An exact copy of the records below is needed, with every picture left out.

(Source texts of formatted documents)
· · · · · · ·
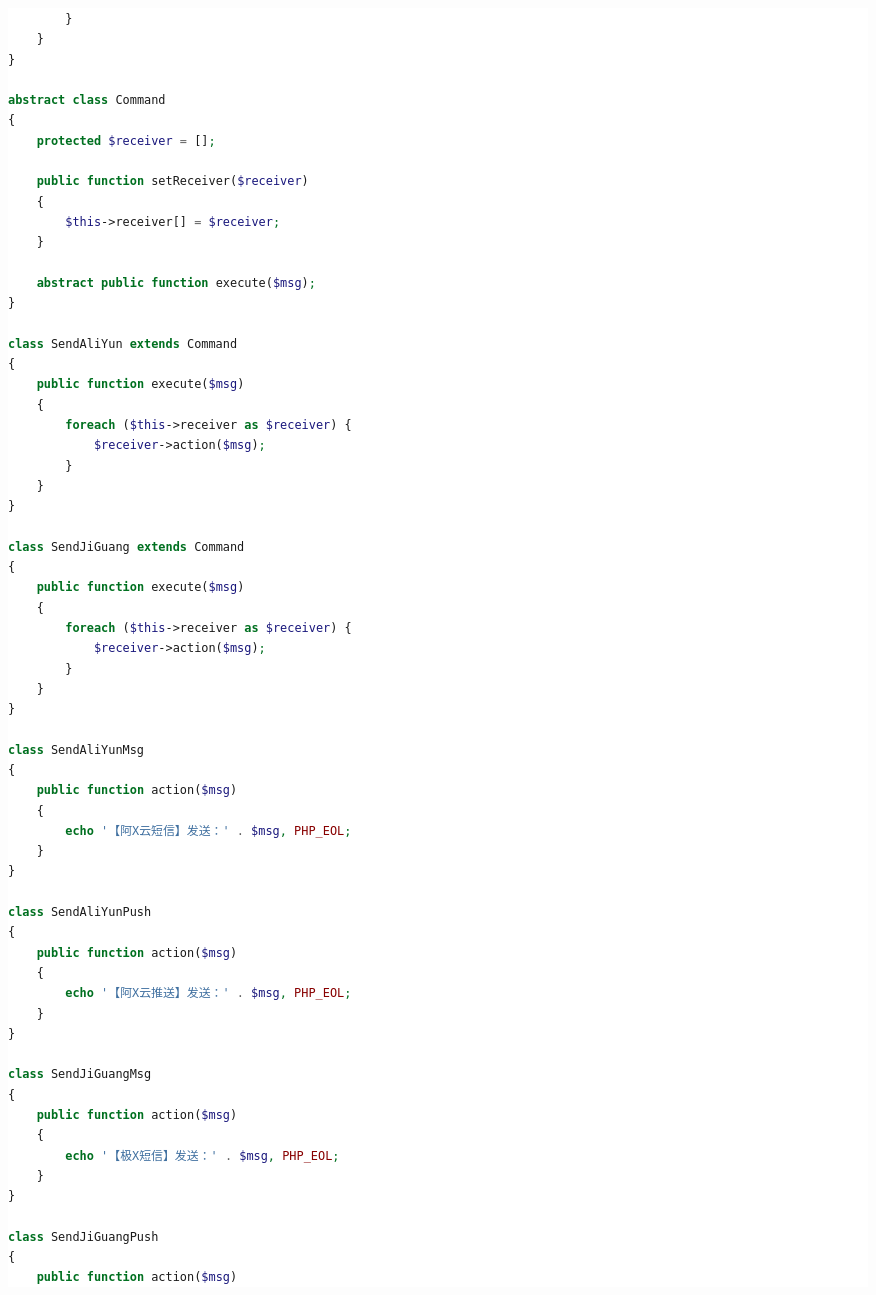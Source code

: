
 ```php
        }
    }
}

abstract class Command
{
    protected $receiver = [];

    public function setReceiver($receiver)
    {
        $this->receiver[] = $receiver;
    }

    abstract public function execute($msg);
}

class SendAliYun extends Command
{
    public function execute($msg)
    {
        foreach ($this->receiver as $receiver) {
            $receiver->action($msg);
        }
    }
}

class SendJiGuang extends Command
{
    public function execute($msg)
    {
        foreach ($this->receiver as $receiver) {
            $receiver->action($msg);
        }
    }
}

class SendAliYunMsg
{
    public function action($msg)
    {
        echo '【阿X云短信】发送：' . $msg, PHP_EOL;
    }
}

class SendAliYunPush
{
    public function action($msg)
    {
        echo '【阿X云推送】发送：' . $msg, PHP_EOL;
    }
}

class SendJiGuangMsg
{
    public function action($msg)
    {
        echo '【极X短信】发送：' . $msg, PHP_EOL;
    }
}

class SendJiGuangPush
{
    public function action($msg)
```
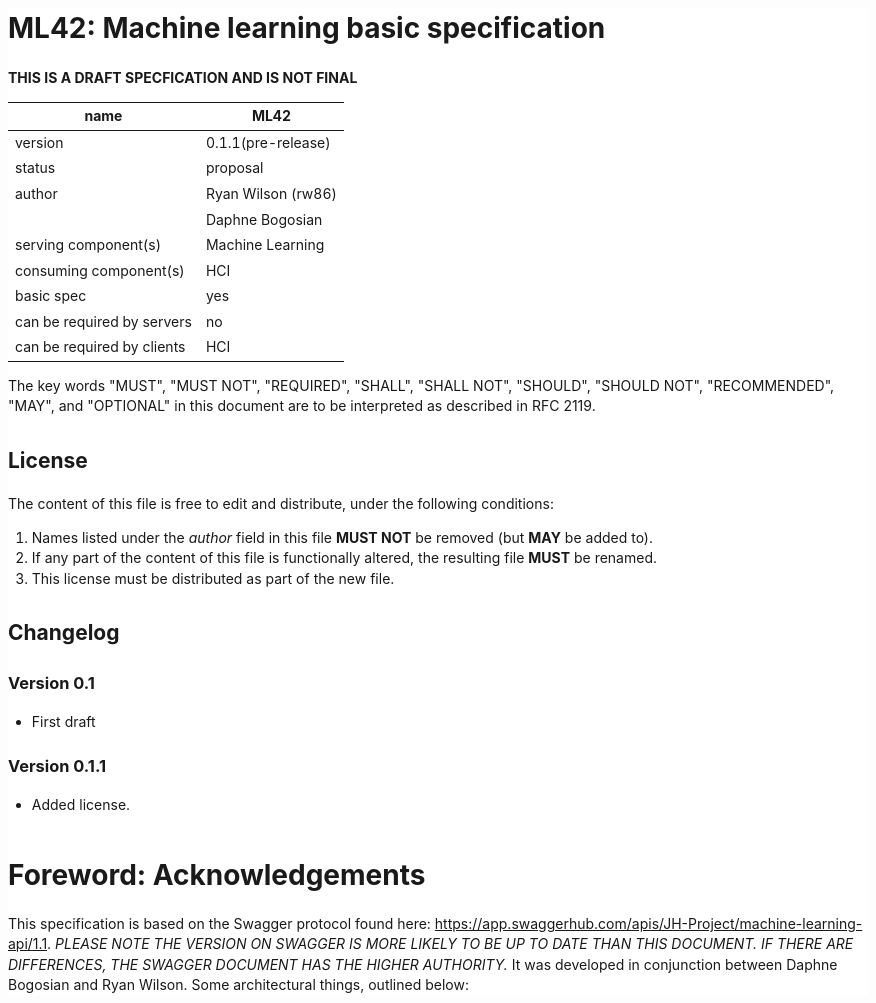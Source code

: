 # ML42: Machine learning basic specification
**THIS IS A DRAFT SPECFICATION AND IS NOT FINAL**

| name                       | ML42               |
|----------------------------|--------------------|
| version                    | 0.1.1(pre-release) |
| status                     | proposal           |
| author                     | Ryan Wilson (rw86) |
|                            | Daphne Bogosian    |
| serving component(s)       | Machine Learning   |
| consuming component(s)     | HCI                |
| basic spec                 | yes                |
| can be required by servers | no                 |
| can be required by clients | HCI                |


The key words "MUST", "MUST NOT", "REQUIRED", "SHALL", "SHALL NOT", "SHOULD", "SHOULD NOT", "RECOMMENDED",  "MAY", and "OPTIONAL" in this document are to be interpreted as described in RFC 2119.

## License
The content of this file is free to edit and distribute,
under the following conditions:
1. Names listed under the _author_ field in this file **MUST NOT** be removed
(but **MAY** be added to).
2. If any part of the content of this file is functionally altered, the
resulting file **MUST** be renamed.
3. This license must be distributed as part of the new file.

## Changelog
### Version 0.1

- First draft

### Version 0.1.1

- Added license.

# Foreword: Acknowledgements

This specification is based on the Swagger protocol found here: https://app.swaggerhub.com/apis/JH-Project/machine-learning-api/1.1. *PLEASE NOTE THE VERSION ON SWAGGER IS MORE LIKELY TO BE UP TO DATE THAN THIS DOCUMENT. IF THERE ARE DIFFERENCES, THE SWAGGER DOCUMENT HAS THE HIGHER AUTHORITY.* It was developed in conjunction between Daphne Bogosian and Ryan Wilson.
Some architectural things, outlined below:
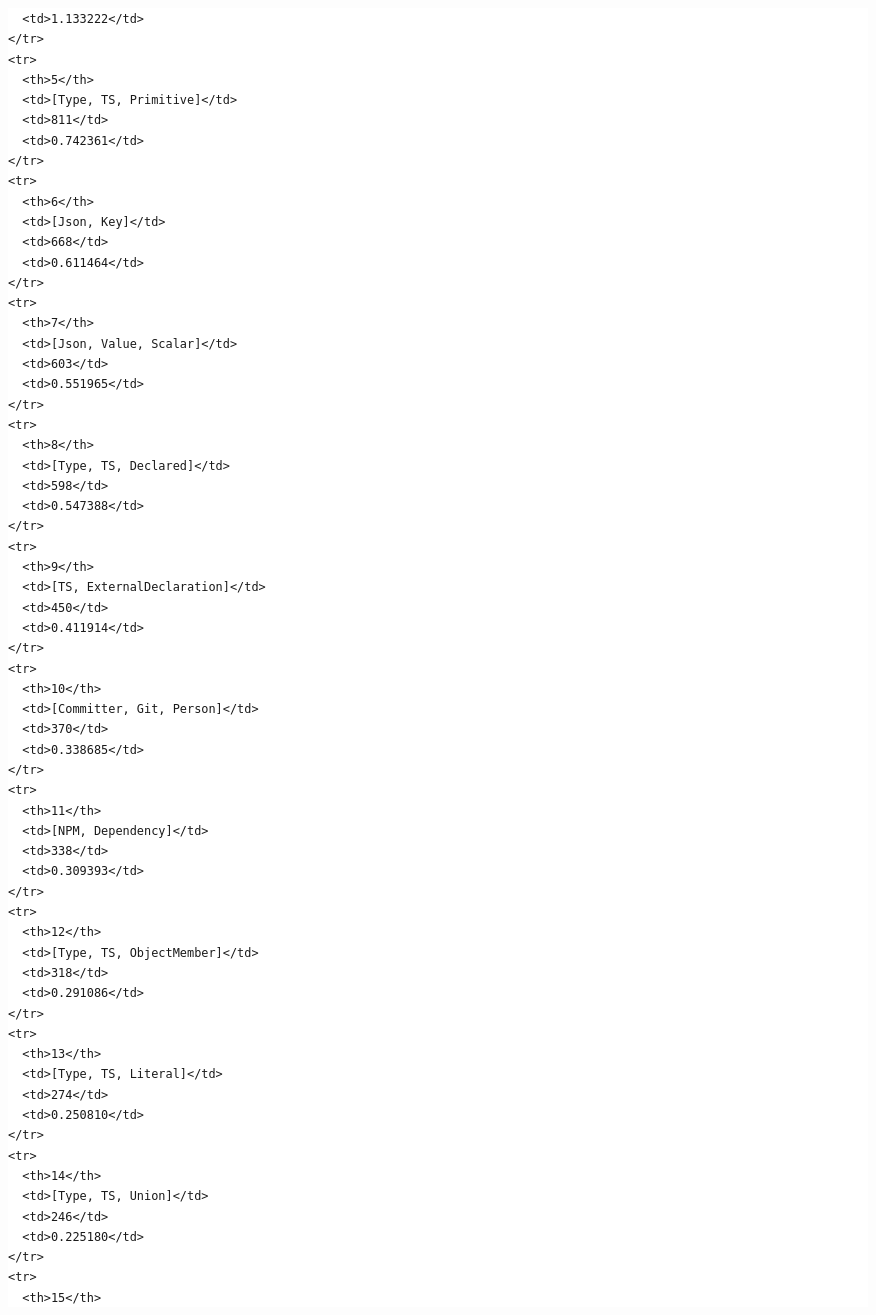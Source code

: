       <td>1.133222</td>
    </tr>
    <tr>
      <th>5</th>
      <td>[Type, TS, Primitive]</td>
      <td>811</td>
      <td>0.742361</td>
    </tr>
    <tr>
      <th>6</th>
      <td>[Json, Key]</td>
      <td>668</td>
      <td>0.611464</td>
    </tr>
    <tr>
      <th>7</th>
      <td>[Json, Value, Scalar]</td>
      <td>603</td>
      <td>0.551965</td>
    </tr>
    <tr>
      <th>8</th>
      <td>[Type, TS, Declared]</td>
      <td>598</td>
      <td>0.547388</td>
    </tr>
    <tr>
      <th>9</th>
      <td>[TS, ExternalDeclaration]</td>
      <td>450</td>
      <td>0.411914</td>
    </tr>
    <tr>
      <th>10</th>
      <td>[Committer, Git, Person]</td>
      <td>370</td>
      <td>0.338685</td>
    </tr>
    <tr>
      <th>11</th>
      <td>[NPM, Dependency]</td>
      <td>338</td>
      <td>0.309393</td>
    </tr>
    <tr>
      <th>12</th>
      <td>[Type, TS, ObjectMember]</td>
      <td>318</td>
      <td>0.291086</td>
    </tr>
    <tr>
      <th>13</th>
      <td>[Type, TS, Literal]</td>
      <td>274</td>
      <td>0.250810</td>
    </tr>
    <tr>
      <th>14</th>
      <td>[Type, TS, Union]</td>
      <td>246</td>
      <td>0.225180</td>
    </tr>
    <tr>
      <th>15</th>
· · · · · · ·
## Solution to the problem
Source code

:
 ```php
        }
    }
}

abstract class Command
{
    protected $receiver = [];

    public function setReceiver($receiver)
    {
        $this->receiver[] = $receiver;
    }

    abstract public function execute($msg);
}

class SendAliYun extends Command
{
    public function execute($msg)
    {
        foreach ($this->receiver as $receiver) {
            $receiver->action($msg);
        }
    }
}

class SendJiGuang extends Command
{
    public function execute($msg)
    {
        foreach ($this->receiver as $receiver) {
            $receiver->action($msg);
        }
    }
}

class SendAliYunMsg
{
    public function action($msg)
    {
        echo '【阿X云短信】发送：' . $msg, PHP_EOL;
    }
}

class SendAliYunPush
{
    public function action($msg)
    {
        echo '【阿X云推送】发送：' . $msg, PHP_EOL;
    }
}

class SendJiGuangMsg
{
    public function action($msg)
    {
        echo '【极X短信】发送：' . $msg, PHP_EOL;
    }
}

class SendJiGuangPush
{
    public function action($msg)
```
Source code

: # ML42: Machine learning basic specification
**THIS IS A DRAFT SPECFICATION AND IS NOT FINAL**

| name                       | ML42               |
|----------------------------|--------------------|
| version                    | 0.1.1(pre-release) |
| status                     | proposal           |
| author                     | Ryan Wilson (rw86) |
|                            | Daphne Bogosian    |
| serving component(s)       | Machine Learning   |
| consuming component(s)     | HCI                |
| basic spec                 | yes                |
| can be required by servers | no                 |
| can be required by clients | HCI                |


The key words "MUST", "MUST NOT", "REQUIRED", "SHALL", "SHALL NOT", "SHOULD", "SHOULD NOT", "RECOMMENDED",  "MAY", and "OPTIONAL" in this document are to be interpreted as described in RFC 2119.

## License
The content of this file is free to edit and distribute,
under the following conditions:
1. Names listed under the _author_ field in this file **MUST NOT** be removed
(but **MAY** be added to).
2. If any part of the content of this file is functionally altered, the
resulting file **MUST** be renamed.
3. This license must be distributed as part of the new file.

## Changelog
### Version 0.1

- First draft

### Version 0.1.1

- Added license.

# Foreword: Acknowledgements

This specification is based on the Swagger protocol found here: https://app.swaggerhub.com/apis/JH-Project/machine-learning-api/1.1. *PLEASE NOTE THE VERSION ON SWAGGER IS MORE LIKELY TO BE UP TO DATE THAN THIS DOCUMENT. IF THERE ARE DIFFERENCES, THE SWAGGER DOCUMENT HAS THE HIGHER AUTHORITY.* It was developed in conjunction between Daphne Bogosian and Ryan Wilson.
Some architectural things, outlined below:
Source code

:       <td>1.133222</td>
    </tr>
    <tr>
      <th>5</th>
      <td>[Type, TS, Primitive]</td>
      <td>811</td>
      <td>0.742361</td>
    </tr>
    <tr>
      <th>6</th>
      <td>[Json, Key]</td>
      <td>668</td>
      <td>0.611464</td>
    </tr>
    <tr>
      <th>7</th>
      <td>[Json, Value, Scalar]</td>
      <td>603</td>
      <td>0.551965</td>
    </tr>
    <tr>
      <th>8</th>
      <td>[Type, TS, Declared]</td>
      <td>598</td>
      <td>0.547388</td>
    </tr>
    <tr>
      <th>9</th>
      <td>[TS, ExternalDeclaration]</td>
      <td>450</td>
      <td>0.411914</td>
    </tr>
    <tr>
      <th>10</th>
      <td>[Committer, Git, Person]</td>
      <td>370</td>
      <td>0.338685</td>
    </tr>
    <tr>
      <th>11</th>
      <td>[NPM, Dependency]</td>
      <td>338</td>
      <td>0.309393</td>
    </tr>
    <tr>
      <th>12</th>
      <td>[Type, TS, ObjectMember]</td>
      <td>318</td>
      <td>0.291086</td>
    </tr>
    <tr>
      <th>13</th>
      <td>[Type, TS, Literal]</td>
      <td>274</td>
      <td>0.250810</td>
    </tr>
    <tr>
      <th>14</th>
      <td>[Type, TS, Union]</td>
      <td>246</td>
      <td>0.225180</td>
    </tr>
    <tr>
      <th>15</th>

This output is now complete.